BEGIN DATA IN THIS EXERCISE
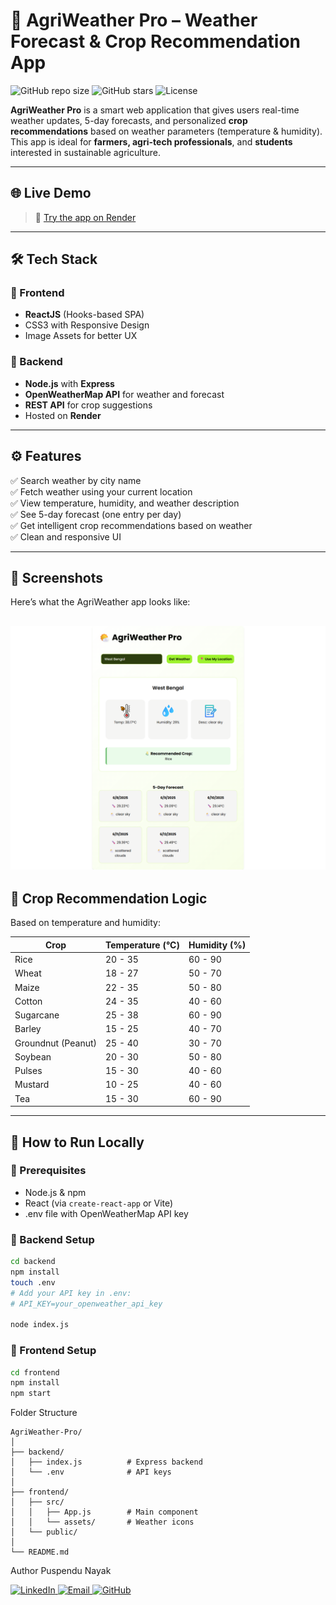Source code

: # 🌾 AgriWeather Pro – Weather Forecast & Crop Recommendation App

![GitHub repo size](https://img.shields.io/github/repo-size/PuspenduNayak/AgriWeather-Pro)
![GitHub stars](https://img.shields.io/github/stars/PuspenduNayak/AgriWeather-Pro?style=social)
![License](https://img.shields.io/github/license/PuspenduNayak/AgriWeather-Pro)

**AgriWeather Pro** is a smart web application that gives users real-time weather updates, 5-day forecasts, and personalized **crop recommendations** based on weather parameters (temperature & humidity). This app is ideal for **farmers, agri-tech professionals**, and **students** interested in sustainable agriculture.

---

## 🌐 Live Demo

> 🔗 [Try the app on Render](https://wheather-app-6cd5.vercel.app/)

---

## 🛠️ Tech Stack

### 🔹 Frontend
- **ReactJS** (Hooks-based SPA)
- CSS3 with Responsive Design
- Image Assets for better UX

### 🔹 Backend
- **Node.js** with **Express**
- **OpenWeatherMap API** for weather and forecast
- **REST API** for crop suggestions
- Hosted on **Render**

---

## ⚙️ Features

✅ Search weather by city name  
✅ Fetch weather using your current location  
✅ View temperature, humidity, and weather description  
✅ See 5-day forecast (one entry per day)  
✅ Get intelligent crop recommendations based on weather  
✅ Clean and responsive UI

---

## 📸 Screenshots
Here’s what the AgriWeather app looks like:

![AgriWeather Screenshot](frontend/src/assets/screenshot.png.png)
---

## 🧠 Crop Recommendation Logic

Based on temperature and humidity:

| Crop               | Temperature (°C) | Humidity (%) |
|--------------------|------------------|--------------|
| Rice               | 20 - 35          | 60 - 90      |
| Wheat              | 18 - 27          | 50 - 70      |
| Maize              | 22 - 35          | 50 - 80      |
| Cotton             | 24 - 35          | 40 - 60      |
| Sugarcane          | 25 - 38          | 60 - 90      |
| Barley             | 15 - 25          | 40 - 70      |
| Groundnut (Peanut) | 25 - 40          | 30 - 70      |
| Soybean            | 20 - 30          | 50 - 80      |
| Pulses             | 15 - 30          | 40 - 60      |
| Mustard            | 10 - 25          | 40 - 60      |
| Tea                | 15 - 30          | 60 - 90      |

---

## 🚀 How to Run Locally

### 🧩 Prerequisites
- Node.js & npm
- React (via `create-react-app` or Vite)
- .env file with OpenWeatherMap API key

### 🔧 Backend Setup
```bash
cd backend
npm install
touch .env
# Add your API key in .env:
# API_KEY=your_openweather_api_key

node index.js
```

### 🎨 Frontend Setup
```bash
cd frontend
npm install
npm start
```
Folder Structure
```
AgriWeather-Pro/
│
├── backend/
│   ├── index.js          # Express backend
│   └── .env              # API keys
│
├── frontend/
│   ├── src/
│   │   ├── App.js        # Main component
│   │   └── assets/       # Weather icons
│   └── public/
│
└── README.md
```
Author
Puspendu Nayak
<p align="left">
  <a href="https://www.linkedin.com/in/puspendu-nayak/" target="_blank">
    <img src="https://img.shields.io/badge/-LinkedIn-0077B5?style=flat&logo=linkedin" alt="LinkedIn" />
  </a>
  <a href="mailto:puspendu.nayak17@gmail.com" target="_blank">
    <img src="https://img.shields.io/badge/-Gmail-D14836?style=flat&logo=gmail&logoColor=white" alt="Email" />
  </a>
  <a href="https://github.com/PuspenduNayak" target="_blank">
    <img src="https://img.shields.io/badge/-GitHub-181717?style=flat&logo=github" alt="GitHub" />
  </a>
</p>
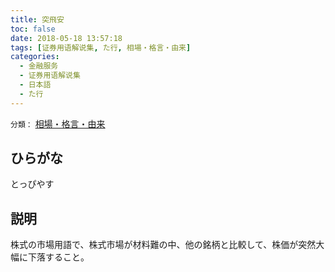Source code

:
 ```yaml
---
title: 突飛安
toc: false
date: 2018-05-18 13:57:18
tags: [证券用语解说集, た行, 相場・格言・由来]
categories:
  - 金融服务
  - 证券用语解说集
  - 日本語
  - た行
---
```


`分類：` [相場・格言・由来](/tags/相場・格言・由来/)

## ひらがな

とっぴやす

## 説明

株式の市場用語で、株式市場が材料難の中、他の銘柄と比較して、株価が突然大幅に下落すること。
END DATA IN THIS EXERCISE
YOUR INSTRUCTIONS:
Copy every line from the entries that contains the word "href".

RESPONSE TO THIS TASK:
  <a href="https://www.linkedin.com/in/puspendu-nayak/" target="_blank">
  <a href="mailto:puspendu.nayak17@gmail.com" target="_blank">
  <a href="https://github.com/PuspenduNayak" target="_blank">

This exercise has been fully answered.